** SOURCE DATA **
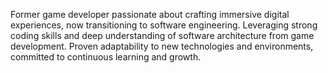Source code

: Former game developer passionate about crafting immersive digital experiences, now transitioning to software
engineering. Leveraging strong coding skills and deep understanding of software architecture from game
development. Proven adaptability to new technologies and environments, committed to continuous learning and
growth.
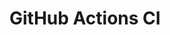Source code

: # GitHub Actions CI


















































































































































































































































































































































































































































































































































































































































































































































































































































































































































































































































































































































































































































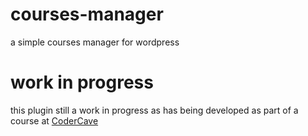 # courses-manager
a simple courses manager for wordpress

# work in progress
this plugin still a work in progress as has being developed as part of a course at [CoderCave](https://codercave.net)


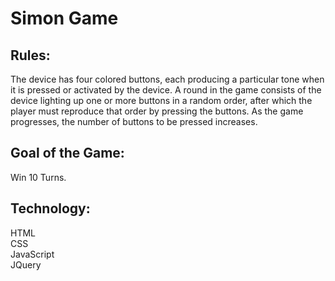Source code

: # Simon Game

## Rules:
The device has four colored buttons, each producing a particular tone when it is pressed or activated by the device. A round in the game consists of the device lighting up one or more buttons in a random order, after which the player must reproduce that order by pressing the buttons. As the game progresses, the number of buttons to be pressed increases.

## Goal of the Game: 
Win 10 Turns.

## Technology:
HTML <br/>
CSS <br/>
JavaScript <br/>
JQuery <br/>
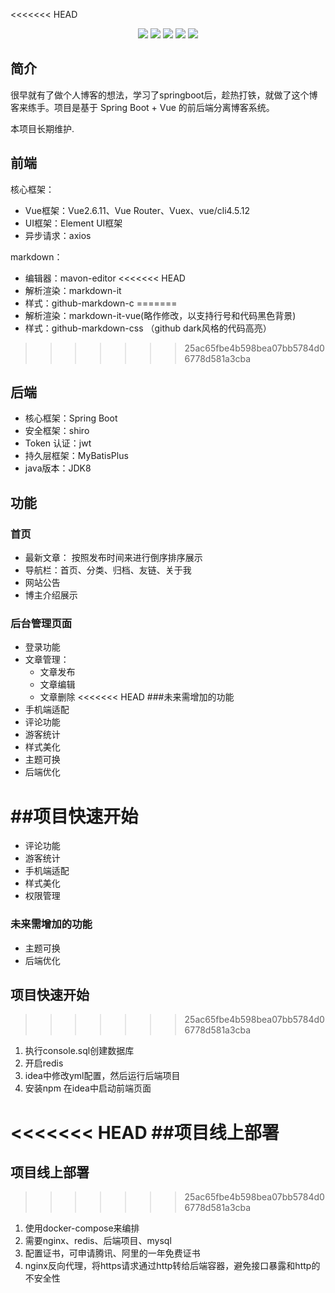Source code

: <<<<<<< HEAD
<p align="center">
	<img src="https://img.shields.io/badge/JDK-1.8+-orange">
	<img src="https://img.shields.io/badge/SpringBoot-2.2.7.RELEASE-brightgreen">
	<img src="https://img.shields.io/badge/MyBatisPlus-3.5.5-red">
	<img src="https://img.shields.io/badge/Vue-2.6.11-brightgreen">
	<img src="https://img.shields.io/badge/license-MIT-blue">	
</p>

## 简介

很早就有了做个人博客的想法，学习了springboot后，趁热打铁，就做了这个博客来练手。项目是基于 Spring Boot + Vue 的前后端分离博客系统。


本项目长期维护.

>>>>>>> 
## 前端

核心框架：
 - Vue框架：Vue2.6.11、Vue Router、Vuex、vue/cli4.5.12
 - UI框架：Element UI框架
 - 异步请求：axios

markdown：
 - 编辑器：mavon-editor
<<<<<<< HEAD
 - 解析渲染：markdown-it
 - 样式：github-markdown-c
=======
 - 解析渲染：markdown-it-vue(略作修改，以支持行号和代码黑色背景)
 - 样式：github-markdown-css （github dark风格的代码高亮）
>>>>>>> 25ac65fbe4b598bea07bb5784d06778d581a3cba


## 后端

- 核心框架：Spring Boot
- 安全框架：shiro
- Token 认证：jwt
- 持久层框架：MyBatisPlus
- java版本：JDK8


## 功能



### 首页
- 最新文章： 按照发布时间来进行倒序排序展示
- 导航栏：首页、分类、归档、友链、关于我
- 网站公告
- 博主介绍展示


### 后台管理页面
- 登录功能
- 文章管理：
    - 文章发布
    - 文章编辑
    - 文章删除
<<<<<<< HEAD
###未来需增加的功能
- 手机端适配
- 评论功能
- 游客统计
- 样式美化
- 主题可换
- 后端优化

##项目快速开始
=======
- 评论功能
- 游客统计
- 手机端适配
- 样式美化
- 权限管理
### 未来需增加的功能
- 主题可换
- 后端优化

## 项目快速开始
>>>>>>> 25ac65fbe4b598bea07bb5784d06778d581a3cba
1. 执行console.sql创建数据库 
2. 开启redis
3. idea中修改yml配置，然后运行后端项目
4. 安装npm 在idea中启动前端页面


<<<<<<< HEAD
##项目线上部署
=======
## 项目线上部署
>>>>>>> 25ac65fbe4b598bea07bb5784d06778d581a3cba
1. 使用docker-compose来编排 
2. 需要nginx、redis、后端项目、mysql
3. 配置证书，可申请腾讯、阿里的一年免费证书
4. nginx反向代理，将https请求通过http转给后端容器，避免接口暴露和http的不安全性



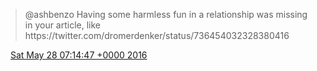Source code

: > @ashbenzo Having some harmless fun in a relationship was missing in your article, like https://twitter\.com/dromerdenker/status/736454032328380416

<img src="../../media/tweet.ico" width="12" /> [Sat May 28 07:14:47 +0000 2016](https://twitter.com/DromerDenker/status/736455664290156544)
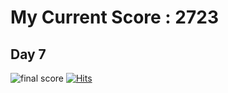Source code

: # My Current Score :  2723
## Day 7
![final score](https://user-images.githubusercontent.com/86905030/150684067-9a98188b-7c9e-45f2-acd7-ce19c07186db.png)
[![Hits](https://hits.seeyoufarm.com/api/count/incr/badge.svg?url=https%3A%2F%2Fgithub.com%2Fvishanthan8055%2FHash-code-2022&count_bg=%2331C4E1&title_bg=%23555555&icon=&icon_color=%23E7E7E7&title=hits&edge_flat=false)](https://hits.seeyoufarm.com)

---

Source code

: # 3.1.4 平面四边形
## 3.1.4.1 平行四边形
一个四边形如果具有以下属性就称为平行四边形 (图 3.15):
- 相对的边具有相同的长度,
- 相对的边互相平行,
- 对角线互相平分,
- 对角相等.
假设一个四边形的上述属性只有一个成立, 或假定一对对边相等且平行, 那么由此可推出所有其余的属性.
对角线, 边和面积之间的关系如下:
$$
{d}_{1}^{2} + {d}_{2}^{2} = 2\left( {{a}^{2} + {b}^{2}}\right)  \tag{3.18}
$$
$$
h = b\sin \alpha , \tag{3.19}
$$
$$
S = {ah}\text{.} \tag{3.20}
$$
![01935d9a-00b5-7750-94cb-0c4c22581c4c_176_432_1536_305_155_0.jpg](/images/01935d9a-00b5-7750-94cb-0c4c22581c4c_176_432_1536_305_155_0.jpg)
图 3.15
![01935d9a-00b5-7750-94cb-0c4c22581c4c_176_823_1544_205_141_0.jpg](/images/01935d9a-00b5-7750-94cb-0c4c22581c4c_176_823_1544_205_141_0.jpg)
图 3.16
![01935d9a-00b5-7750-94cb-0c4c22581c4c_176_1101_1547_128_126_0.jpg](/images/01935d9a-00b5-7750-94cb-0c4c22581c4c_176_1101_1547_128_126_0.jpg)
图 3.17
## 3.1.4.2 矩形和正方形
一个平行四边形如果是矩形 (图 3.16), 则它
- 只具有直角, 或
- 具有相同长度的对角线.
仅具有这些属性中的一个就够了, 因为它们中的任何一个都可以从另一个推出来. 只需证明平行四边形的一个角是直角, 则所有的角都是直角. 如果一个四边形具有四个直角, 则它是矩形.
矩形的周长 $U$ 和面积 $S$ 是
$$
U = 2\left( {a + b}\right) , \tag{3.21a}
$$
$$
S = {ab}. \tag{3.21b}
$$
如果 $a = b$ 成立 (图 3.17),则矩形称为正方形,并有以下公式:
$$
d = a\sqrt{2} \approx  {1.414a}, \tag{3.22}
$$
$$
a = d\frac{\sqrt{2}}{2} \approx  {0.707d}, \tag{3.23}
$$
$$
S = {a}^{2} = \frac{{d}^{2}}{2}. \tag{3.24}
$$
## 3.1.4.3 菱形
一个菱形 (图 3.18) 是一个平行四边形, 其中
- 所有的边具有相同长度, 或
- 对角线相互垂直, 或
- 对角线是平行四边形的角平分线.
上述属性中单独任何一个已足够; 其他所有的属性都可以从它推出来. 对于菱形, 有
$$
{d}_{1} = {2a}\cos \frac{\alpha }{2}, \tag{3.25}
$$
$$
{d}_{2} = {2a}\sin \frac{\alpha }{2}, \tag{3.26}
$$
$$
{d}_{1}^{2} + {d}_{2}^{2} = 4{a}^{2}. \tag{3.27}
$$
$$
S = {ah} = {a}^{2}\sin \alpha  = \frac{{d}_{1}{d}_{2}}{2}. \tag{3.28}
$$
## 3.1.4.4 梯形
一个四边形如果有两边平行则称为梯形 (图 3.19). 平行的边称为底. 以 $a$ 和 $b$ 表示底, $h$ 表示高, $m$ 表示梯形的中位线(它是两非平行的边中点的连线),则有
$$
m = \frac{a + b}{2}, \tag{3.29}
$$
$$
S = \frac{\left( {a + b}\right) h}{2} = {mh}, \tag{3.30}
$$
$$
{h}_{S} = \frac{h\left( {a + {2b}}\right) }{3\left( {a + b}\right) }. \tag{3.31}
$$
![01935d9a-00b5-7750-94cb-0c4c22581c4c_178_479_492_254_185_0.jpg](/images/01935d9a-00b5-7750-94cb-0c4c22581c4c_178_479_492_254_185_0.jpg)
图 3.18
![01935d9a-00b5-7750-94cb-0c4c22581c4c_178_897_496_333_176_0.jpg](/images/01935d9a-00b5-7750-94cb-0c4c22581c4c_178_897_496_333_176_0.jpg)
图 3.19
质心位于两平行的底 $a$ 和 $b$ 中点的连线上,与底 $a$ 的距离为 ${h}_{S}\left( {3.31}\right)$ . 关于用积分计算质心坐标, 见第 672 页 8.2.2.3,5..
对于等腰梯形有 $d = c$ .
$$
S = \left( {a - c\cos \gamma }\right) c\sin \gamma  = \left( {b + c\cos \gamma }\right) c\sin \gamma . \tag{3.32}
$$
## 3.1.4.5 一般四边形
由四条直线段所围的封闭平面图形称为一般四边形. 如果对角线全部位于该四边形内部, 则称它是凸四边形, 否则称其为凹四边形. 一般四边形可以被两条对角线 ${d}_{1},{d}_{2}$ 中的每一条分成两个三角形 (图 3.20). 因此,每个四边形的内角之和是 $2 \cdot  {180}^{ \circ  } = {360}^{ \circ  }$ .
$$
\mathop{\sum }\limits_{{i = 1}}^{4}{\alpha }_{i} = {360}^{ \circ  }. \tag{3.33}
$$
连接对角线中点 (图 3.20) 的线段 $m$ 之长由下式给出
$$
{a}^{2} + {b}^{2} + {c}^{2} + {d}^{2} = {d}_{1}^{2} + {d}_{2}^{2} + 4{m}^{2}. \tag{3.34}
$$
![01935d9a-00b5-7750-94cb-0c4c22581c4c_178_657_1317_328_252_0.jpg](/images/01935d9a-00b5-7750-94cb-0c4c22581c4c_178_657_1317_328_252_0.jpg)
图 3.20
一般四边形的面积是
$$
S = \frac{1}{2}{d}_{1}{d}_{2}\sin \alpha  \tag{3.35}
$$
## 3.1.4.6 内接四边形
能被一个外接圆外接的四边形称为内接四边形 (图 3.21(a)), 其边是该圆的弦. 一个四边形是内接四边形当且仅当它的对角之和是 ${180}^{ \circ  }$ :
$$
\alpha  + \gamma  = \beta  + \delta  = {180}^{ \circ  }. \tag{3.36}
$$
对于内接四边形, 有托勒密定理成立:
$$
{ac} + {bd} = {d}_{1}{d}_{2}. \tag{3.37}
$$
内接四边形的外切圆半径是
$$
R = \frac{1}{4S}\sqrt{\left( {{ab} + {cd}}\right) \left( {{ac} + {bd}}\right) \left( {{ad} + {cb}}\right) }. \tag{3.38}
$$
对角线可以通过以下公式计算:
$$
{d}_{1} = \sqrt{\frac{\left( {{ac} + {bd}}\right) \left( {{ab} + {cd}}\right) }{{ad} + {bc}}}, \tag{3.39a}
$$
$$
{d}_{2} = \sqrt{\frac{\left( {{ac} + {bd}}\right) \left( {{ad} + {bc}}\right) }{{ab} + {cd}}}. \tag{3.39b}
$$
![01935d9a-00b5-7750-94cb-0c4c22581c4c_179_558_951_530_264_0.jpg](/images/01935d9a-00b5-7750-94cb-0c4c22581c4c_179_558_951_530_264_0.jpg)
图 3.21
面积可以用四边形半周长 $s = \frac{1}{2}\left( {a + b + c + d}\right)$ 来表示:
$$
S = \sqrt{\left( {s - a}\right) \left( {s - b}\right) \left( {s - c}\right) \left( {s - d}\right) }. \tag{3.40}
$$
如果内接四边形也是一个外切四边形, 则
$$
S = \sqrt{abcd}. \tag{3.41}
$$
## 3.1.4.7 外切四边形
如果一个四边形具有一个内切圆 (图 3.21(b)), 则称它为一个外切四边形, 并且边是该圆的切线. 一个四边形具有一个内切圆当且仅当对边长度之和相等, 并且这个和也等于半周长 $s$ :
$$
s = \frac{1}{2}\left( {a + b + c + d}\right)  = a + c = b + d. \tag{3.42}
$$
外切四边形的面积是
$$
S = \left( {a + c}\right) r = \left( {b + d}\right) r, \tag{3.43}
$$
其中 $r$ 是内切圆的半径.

==

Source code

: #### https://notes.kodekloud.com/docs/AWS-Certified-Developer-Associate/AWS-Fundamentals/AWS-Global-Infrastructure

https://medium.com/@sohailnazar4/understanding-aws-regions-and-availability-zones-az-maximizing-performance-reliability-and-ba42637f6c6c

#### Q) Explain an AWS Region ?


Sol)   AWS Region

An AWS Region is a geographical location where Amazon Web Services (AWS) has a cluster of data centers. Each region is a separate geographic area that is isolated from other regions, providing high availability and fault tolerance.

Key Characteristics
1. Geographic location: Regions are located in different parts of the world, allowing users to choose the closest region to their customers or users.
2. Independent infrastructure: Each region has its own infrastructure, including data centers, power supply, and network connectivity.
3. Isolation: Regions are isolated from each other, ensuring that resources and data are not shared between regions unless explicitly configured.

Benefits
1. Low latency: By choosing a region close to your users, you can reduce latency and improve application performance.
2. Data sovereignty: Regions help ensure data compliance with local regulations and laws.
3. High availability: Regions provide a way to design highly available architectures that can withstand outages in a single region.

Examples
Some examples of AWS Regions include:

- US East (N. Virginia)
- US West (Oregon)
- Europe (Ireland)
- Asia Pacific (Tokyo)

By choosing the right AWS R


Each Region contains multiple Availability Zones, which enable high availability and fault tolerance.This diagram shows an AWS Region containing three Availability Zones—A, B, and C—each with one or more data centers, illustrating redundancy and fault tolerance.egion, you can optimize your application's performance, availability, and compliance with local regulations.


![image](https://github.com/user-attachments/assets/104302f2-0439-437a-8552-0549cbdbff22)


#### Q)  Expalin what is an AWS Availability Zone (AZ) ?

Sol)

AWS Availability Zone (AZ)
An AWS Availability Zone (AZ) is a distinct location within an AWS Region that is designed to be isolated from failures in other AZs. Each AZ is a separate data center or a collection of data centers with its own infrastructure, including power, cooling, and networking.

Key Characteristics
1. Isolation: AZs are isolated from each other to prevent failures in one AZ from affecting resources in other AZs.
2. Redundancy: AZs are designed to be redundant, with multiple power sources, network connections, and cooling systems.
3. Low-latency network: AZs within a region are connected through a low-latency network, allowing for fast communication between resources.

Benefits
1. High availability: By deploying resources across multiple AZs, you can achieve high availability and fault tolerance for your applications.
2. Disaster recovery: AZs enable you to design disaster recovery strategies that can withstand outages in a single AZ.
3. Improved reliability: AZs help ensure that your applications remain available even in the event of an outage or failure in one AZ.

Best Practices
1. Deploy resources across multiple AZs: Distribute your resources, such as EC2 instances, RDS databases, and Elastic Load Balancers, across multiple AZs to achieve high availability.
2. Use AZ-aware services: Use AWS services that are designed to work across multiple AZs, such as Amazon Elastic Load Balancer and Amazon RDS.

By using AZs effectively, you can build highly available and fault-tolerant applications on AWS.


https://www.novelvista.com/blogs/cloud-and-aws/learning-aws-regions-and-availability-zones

** TRY IT **
Identify each line in the entries with the word "Isolation" and copy it.

** SOLUTION TO THIS EXERCISE **
3. Isolation: Regions are isolated from each other, ensuring that resources and data are not shared between regions unless explicitly configured.
1. Isolation: AZs are isolated from each other to prevent failures in one AZ from affecting resources in other AZs.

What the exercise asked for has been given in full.